= Water Wally =

Mascot of Singapore Public Ultilities Board

Water Wally, mascot of Public Utilities Board

Water Wally is the official Singapore Public Utilities Board (PUB) mascot. Water Wally is blue in colour and shaped like a water droplet. Water Wally conveys messages about water conservation and usage to the public.

== Mascot unveiling ==
Water Wally was unveiled on 4 August 2005 by Dr Yaacob Ibrahim, Minister for the Environment and Water Resources at an official launch held at MacRitchie Reservoir.

In a two-week "teaser" campaign leading up to the official unveiling, thirty three-metre-high Water Wally inflatable balloons were displayed suspended above various reservoirs and canals around Singapore. A "Where's Wally"-inspired contest to spot the mascot was publicized in national newspapers, receiving over two thousand SMS and email entries. Five of the inflatables were reported as having gone missing during the campaign.

== Water Wally as a publicity tool ==
Singapore's Public Utilities Board (PUB) aims for Water Wally to put a "face" to water management issues which the public, and children in particular, can relate to. Water Wally is prominent in a wide range of PUB publicity materials and souvenirs, including toys, T-shirts, calendars and posters.

At the 2007 Singapore National Day Parade (NDP), Water Wally was featured in 5 different commemorative NEWater bottle designs and tattoos included in the free NDP fun pack given to all attendants.

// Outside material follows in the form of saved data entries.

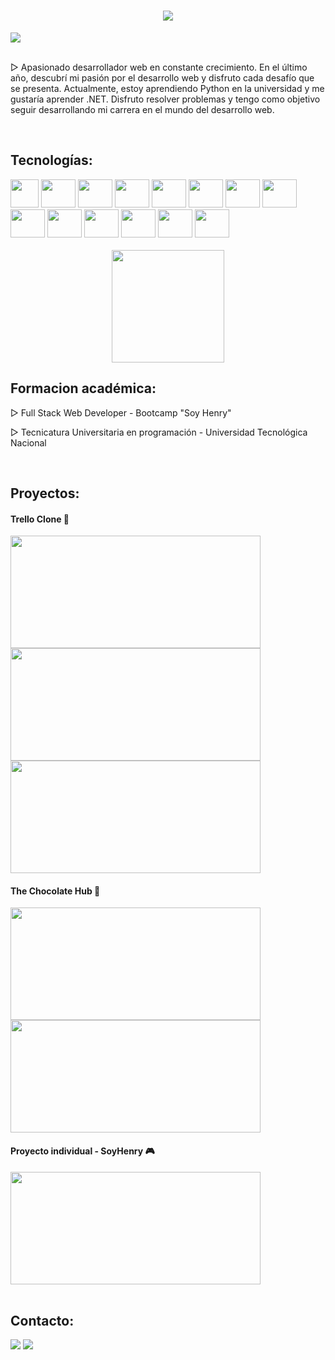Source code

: <h1 align="center"><a href="https://github.com/DenverCoder1/readme-typing-svg"><img src="https://readme-typing-svg.herokuapp.com?center=true&vCenter=true&lines=Bienvenidos+a+mi+GitHub+👋;&font=Fira%20Code&center=true&width=440&height=45&size=22"></a></h1>

<div>
  <img src="https://res.cloudinary.com/djdqwkavb/image/upload/v1694403303/bannergit_hnz1k9.jpg">
</div>

<br>

<p>
▷ Apasionado desarrollador web en constante crecimiento. En el último año, descubrí mi pasión por el desarrollo web y disfruto cada desafío que se presenta. Actualmente, estoy aprendiendo Python en la universidad y me gustaría aprender .NET. Disfruto resolver problemas y tengo como objetivo seguir desarrollando mi carrera en el mundo del desarrollo web. 
</p>

<br>

## Tecnologías:
<div style="display: inline-block">
  <img height="45px" width="45px" src="https://cdn.jsdelivr.net/gh/devicons/devicon/icons/javascript/javascript-plain.svg" />
  <img height="45px" width="55px" src="https://cdn.jsdelivr.net/gh/devicons/devicon/icons/typescript/typescript-plain.svg" />
  <img height="45px" width="55px" src="https://cdn.jsdelivr.net/gh/devicons/devicon/icons/react/react-original-wordmark.svg" />
  <img height="45px" width="55px" src="https://cdn.jsdelivr.net/gh/devicons/devicon/icons/redux/redux-original.svg" />
  <img height="45px" width="55px" src="https://cdn.jsdelivr.net/gh/devicons/devicon/icons/nodejs/nodejs-original-wordmark.svg"  />
  <img height="45px" width="55px" src="https://cdn.jsdelivr.net/gh/devicons/devicon/icons/html5/html5-original-wordmark.svg" />
  <img height="45px" width="55px" src="https://cdn.jsdelivr.net/gh/devicons/devicon/icons/css3/css3-original-wordmark.svg" />
  <img height="45px" width="55px" src="https://cdn.jsdelivr.net/gh/devicons/devicon/icons/express/express-original.svg" />
  <img height="45px" width="55px" src="https://cdn.jsdelivr.net/gh/devicons/devicon/icons/sequelize/sequelize-original.svg" />
  <img height="45px" width="55px" src="https://cdn.jsdelivr.net/gh/devicons/devicon/icons/postgresql/postgresql-original-wordmark.svg" />
  <img height="45px" width="55px" src="https://cdn.jsdelivr.net/gh/devicons/devicon/icons/mongodb/mongodb-original.svg" />
  <img height="45px" width="55px" src="https://cdn.jsdelivr.net/gh/devicons/devicon/icons/angularjs/angularjs-plain.svg" />
  <img height="45px" width="55px" src="https://cdn.jsdelivr.net/gh/devicons/devicon/icons/bootstrap/bootstrap-original.svg" />
  <img height="45px" width="55px" src="https://cdn.jsdelivr.net/gh/devicons/devicon/icons/mysql/mysql-original-wordmark.svg" />
  <div align="center"> 
    <br>
  <img height="180em" src="https://github-readme-stats.vercel.app/api/top-langs/?username=marianoitorres&layout=compact&langs_count=16&theme=dark">

</div>

</div>

<br>

## Formacion académica:

<p>▷ Full Stack Web Developer - Bootcamp "Soy Henry" </p>
<p>▷ Tecnicatura Universitaria en programación - Universidad Tecnológica Nacional </p>

<br>

## Proyectos:
<div>
   <div>
    <h4>Trello Clone 📖</h4>
    <img height="180px" width="400px" src="https://res.cloudinary.com/djdqwkavb/image/upload/v1693277282/1_udblnq.png">
    <img height="180px" width="400px" src="https://res.cloudinary.com/djdqwkavb/image/upload/v1693277314/5_xphu4q.png">
    <img height="180px" width="400px" src="https://res.cloudinary.com/djdqwkavb/image/upload/v1693277315/ezgif-5-66968bb787_maoc7l.gif">
  </div>
  <div>
    <h4>The Chocolate Hub 🍫</h4>
    <img height="180px" width="400px" src="https://res.cloudinary.com/djdqwkavb/image/upload/v1683403463/pf1_hr3c8r.jpg">
    <img height="180px" width="400px" src="https://res.cloudinary.com/djdqwkavb/image/upload/v1683403464/pf2_zzlfru.jpg">
  </div>
  <div>
    <h4>Proyecto individual - SoyHenry 🎮</h4>
    <img height="180px" width="400px" src="https://res.cloudinary.com/djdqwkavb/image/upload/v1683403451/pi_dh1mga.jpg">
  </div>
</div>


<br>


## Contacto:
<div>
  <a href="mailto:marianxtorres@gmail.com" target="_blank"><img src="https://img.shields.io/badge/Gmail-D14836?style=for-the-badge&logo=gmail&logoColor=white" target="_blank"></a>
  <a href="https://www.linkedin.com/in/mariano-torres-1b717b236/" target="blank"><img src="https://img.shields.io/badge/LinkedIn-0077B5?style=for-the-badge&logo=linkedin&logoColor=white" target="blank"></a>  
</div>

The mascot also makes appearances at talks in schools and libraries.

== Television series ==
The Adventures of Water Wally is a nine-episode short non-dialogue animated series featuring Water Wally titled "The Adventures of Water Wally". It was produced by Scrawl Studios Pte. Ltd in Singapore and Media Development Authority of Singapore (now Infocomm Media Development Authority). There is no dialogue. The show was telecast on MediaCorp's okto channel from 23 January to 14 February 2009, also made available online at www.pub.gov.sg/waterwally.